REQUIREMENT
Quote all lines below exactly. Images stay out.

Dataset entries
==============================

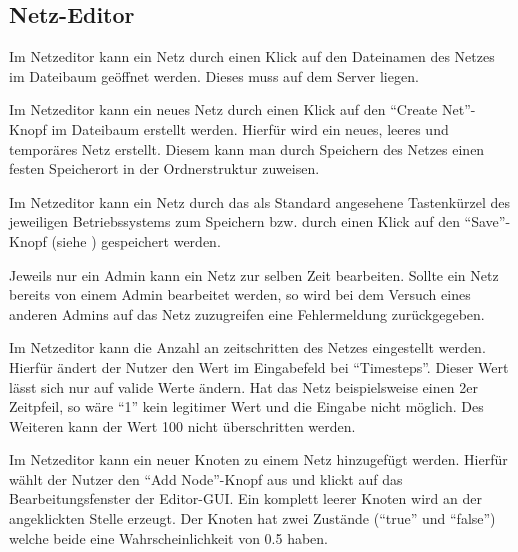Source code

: \documentclass[parskip=full,11pt,twoside]{scrartcl}
\begin{document}
\subsection{Netz-Editor}

Im Netzeditor kann ein Netz durch einen Klick auf den Dateinamen des Netzes im Dateibaum geöffnet werden. Dieses muss auf dem Server liegen.

Im Netzeditor kann ein neues Netz durch einen Klick auf den \enquote{Create Net}-Knopf im Dateibaum erstellt werden. Hierfür wird ein neues, leeres und temporäres Netz erstellt. Diesem kann man durch Speichern des Netzes einen festen Speicherort in der Ordnerstruktur zuweisen.

Im Netzeditor kann ein Netz durch das als Standard angesehene Tastenkürzel des jeweiligen Betriebssystems zum Speichern bzw. durch einen Klick auf den \enquote{Save}-Knopf (siehe ) gespeichert werden.

Jeweils nur ein Admin kann ein Netz zur selben Zeit bearbeiten. Sollte ein Netz bereits von einem Admin bearbeitet werden, so wird bei dem Versuch eines anderen Admins auf das Netz zuzugreifen eine Fehlermeldung zurückgegeben.

Im Netzeditor kann die Anzahl an \gls{zeitschritte}n des Netzes eingestellt werden. Hierfür ändert der Nutzer den Wert im Eingabefeld bei \enquote{Timesteps}. Dieser Wert lässt sich nur auf valide Werte ändern. Hat das Netz beispielsweise einen 2er Zeitpfeil, so wäre \enquote{1} kein legitimer Wert und die Eingabe nicht möglich. Des Weiteren kann der Wert 100 nicht überschritten werden. 

Im Netzeditor kann ein neuer Knoten zu einem Netz hinzugefügt werden. Hierfür wählt der Nutzer den \enquote{Add Node}-Knopf aus und klickt auf das Bearbeitungsfenster der Editor-GUI. Ein komplett leerer Knoten wird an der angeklickten Stelle erzeugt.
Der Knoten hat zwei Zustände (\enquote{true} und \enquote{false}) welche beide eine Wahrscheinlichkeit von 0.5 haben.
\end{document}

==============================

ANSWER FOR THIS EXERCISE
Source code

: \documentclass[parskip=full,11pt,twoside]{scrartcl}
\begin{document}
\subsection{Netz-Editor}

Im Netzeditor kann ein Netz durch einen Klick auf den Dateinamen des Netzes im Dateibaum geöffnet werden. Dieses muss auf dem Server liegen.

Im Netzeditor kann ein neues Netz durch einen Klick auf den \enquote{Create Net}-Knopf im Dateibaum erstellt werden. Hierfür wird ein neues, leeres und temporäres Netz erstellt. Diesem kann man durch Speichern des Netzes einen festen Speicherort in der Ordnerstruktur zuweisen.

Im Netzeditor kann ein Netz durch das als Standard angesehene Tastenkürzel des jeweiligen Betriebssystems zum Speichern bzw. durch einen Klick auf den \enquote{Save}-Knopf (siehe ) gespeichert werden.

Jeweils nur ein Admin kann ein Netz zur selben Zeit bearbeiten. Sollte ein Netz bereits von einem Admin bearbeitet werden, so wird bei dem Versuch eines anderen Admins auf das Netz zuzugreifen eine Fehlermeldung zurückgegeben.

Im Netzeditor kann die Anzahl an \gls{zeitschritte}n des Netzes eingestellt werden. Hierfür ändert der Nutzer den Wert im Eingabefeld bei \enquote{Timesteps}. Dieser Wert lässt sich nur auf valide Werte ändern. Hat das Netz beispielsweise einen 2er Zeitpfeil, so wäre \enquote{1} kein legitimer Wert und die Eingabe nicht möglich. Des Weiteren kann der Wert 100 nicht überschritten werden. 

Im Netzeditor kann ein neuer Knoten zu einem Netz hinzugefügt werden. Hierfür wählt der Nutzer den \enquote{Add Node}-Knopf aus und klickt auf das Bearbeitungsfenster der Editor-GUI. Ein komplett leerer Knoten wird an der angeklickten Stelle erzeugt.
Der Knoten hat zwei Zustände (\enquote{true} und \enquote{false}) welche beide eine Wahrscheinlichkeit von 0.5 haben.
\end{document}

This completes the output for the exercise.